* **Problem description**
If a line below includes the string "when", copy it.

* **Material provided**
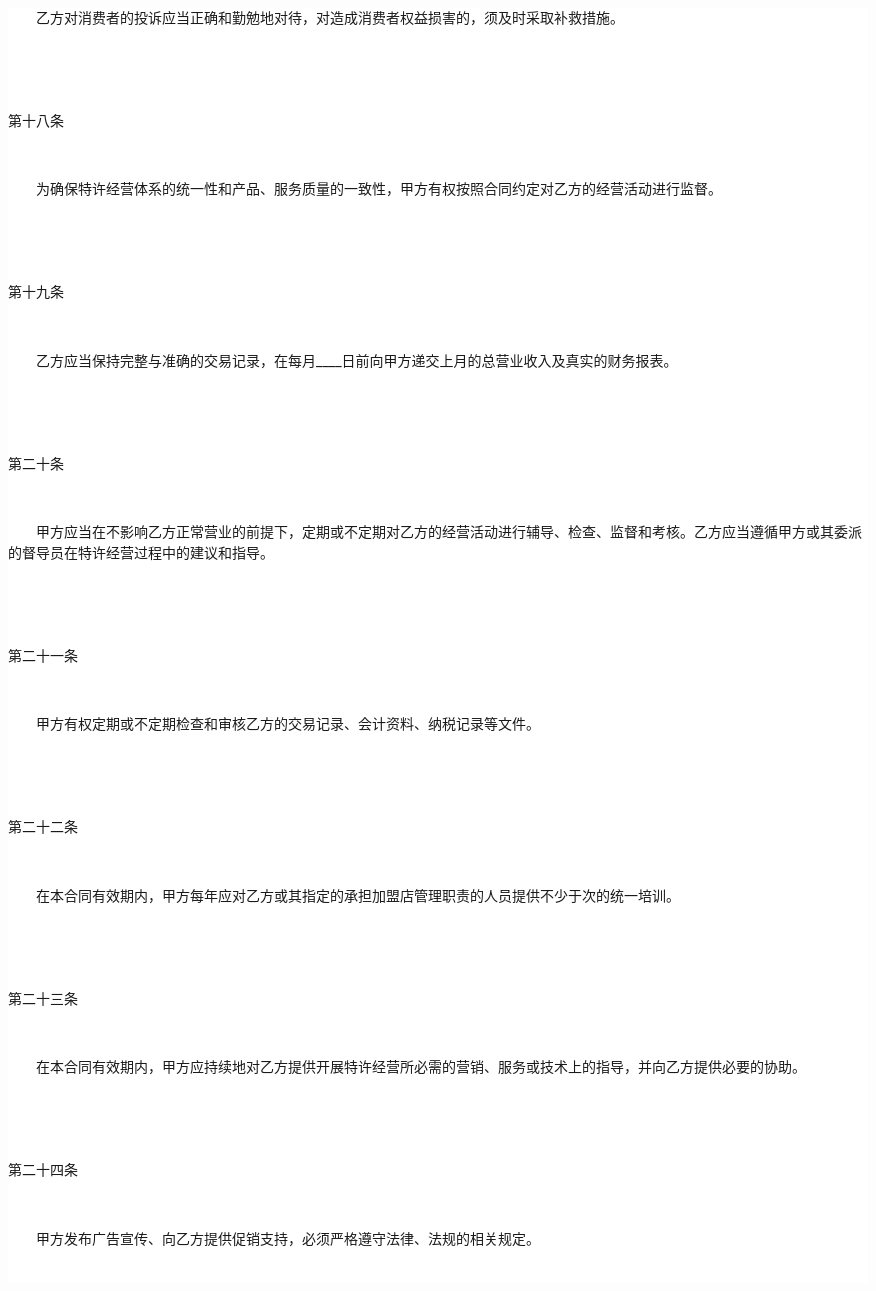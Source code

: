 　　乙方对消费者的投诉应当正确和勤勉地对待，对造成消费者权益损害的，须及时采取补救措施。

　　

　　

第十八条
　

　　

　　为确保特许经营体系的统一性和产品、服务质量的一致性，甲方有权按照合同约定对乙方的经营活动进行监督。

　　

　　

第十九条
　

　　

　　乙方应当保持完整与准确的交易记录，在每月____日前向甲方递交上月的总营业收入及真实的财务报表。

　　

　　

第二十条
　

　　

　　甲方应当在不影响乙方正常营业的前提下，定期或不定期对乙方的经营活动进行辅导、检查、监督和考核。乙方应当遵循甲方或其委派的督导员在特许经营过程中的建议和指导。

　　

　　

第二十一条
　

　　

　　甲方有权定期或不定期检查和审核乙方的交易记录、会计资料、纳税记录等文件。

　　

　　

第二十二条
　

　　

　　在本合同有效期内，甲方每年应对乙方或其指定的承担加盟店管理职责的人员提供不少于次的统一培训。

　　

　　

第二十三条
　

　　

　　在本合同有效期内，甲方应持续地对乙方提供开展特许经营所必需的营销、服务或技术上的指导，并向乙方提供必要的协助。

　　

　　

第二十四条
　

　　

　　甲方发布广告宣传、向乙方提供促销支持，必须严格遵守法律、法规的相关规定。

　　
---
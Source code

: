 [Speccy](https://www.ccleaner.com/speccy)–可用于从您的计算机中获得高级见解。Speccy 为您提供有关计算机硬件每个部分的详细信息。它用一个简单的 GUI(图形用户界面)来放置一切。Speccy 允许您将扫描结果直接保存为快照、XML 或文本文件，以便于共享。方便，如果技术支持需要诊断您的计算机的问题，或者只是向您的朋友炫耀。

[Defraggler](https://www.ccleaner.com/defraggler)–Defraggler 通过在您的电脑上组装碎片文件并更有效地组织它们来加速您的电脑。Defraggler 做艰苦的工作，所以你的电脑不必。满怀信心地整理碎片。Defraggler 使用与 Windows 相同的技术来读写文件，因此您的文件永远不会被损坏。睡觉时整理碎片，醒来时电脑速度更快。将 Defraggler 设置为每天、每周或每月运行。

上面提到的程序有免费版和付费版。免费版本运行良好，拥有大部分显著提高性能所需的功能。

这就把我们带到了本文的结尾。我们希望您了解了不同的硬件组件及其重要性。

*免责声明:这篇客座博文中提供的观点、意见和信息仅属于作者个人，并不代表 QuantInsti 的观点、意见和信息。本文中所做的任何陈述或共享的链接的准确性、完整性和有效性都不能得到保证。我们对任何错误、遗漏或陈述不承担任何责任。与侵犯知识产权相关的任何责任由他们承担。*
---
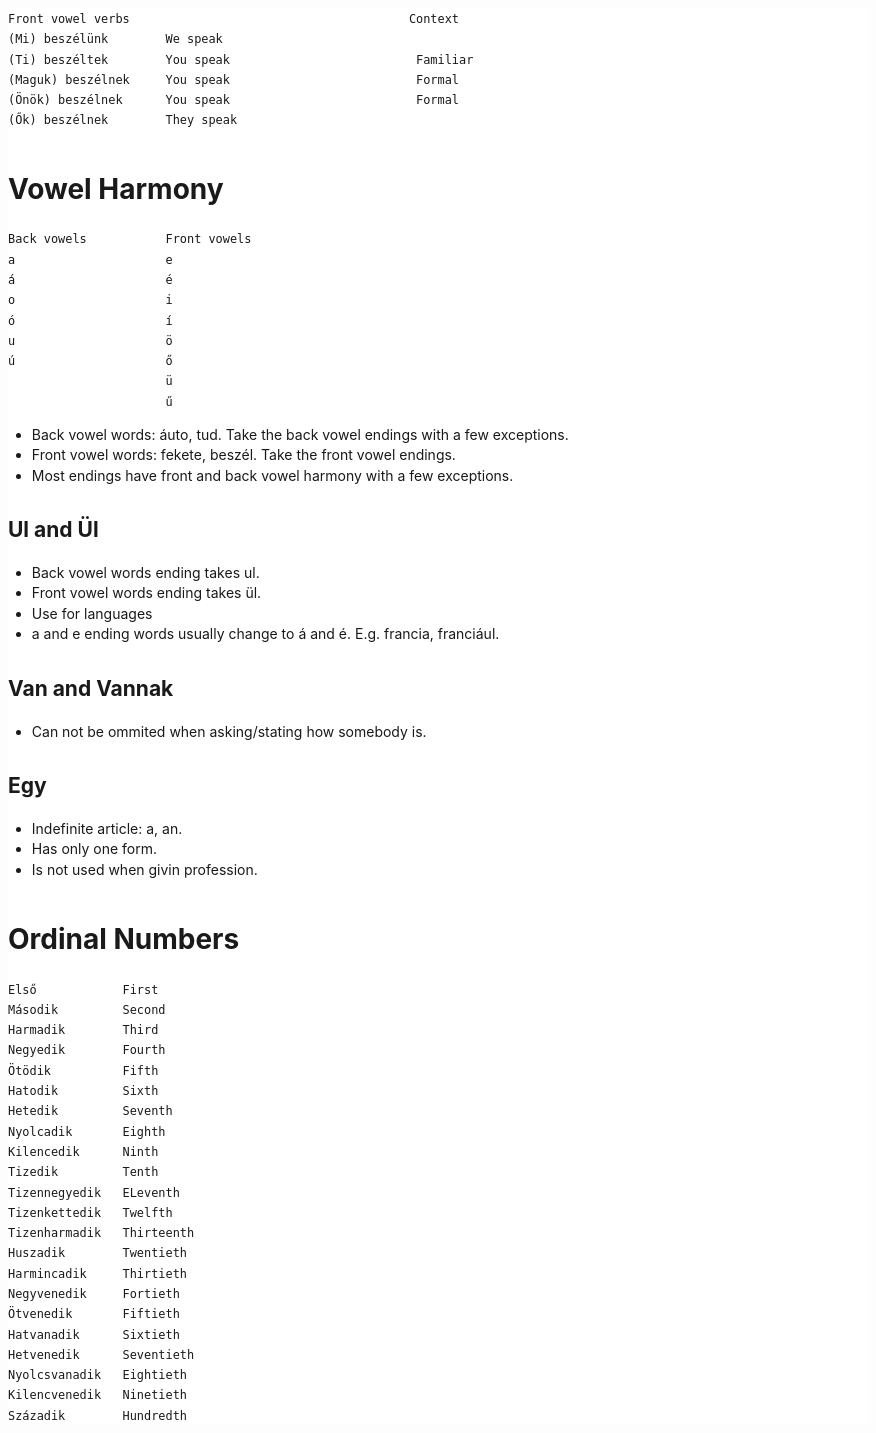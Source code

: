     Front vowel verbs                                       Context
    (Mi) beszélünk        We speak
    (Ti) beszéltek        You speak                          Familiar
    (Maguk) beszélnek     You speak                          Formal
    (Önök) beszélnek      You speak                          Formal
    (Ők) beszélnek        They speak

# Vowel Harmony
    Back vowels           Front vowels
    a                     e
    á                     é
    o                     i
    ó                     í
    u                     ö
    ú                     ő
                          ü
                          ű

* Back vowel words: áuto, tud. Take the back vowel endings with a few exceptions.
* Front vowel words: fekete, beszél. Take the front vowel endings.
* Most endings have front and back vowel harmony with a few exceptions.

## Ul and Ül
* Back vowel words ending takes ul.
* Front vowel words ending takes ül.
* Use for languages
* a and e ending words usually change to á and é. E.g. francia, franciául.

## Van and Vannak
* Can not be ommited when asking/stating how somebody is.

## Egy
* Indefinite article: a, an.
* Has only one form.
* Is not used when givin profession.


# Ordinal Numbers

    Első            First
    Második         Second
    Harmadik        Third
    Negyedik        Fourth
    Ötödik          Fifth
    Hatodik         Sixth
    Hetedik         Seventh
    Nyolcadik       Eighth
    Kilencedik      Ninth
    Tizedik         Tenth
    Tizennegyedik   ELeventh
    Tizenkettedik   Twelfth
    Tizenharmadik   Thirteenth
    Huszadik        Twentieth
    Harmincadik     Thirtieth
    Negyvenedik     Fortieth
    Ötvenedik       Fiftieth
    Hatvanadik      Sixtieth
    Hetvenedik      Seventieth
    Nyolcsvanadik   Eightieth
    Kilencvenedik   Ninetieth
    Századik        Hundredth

* **Written response**
* Can not be ommited when asking/stating how somebody is.
* Is not used when givin profession.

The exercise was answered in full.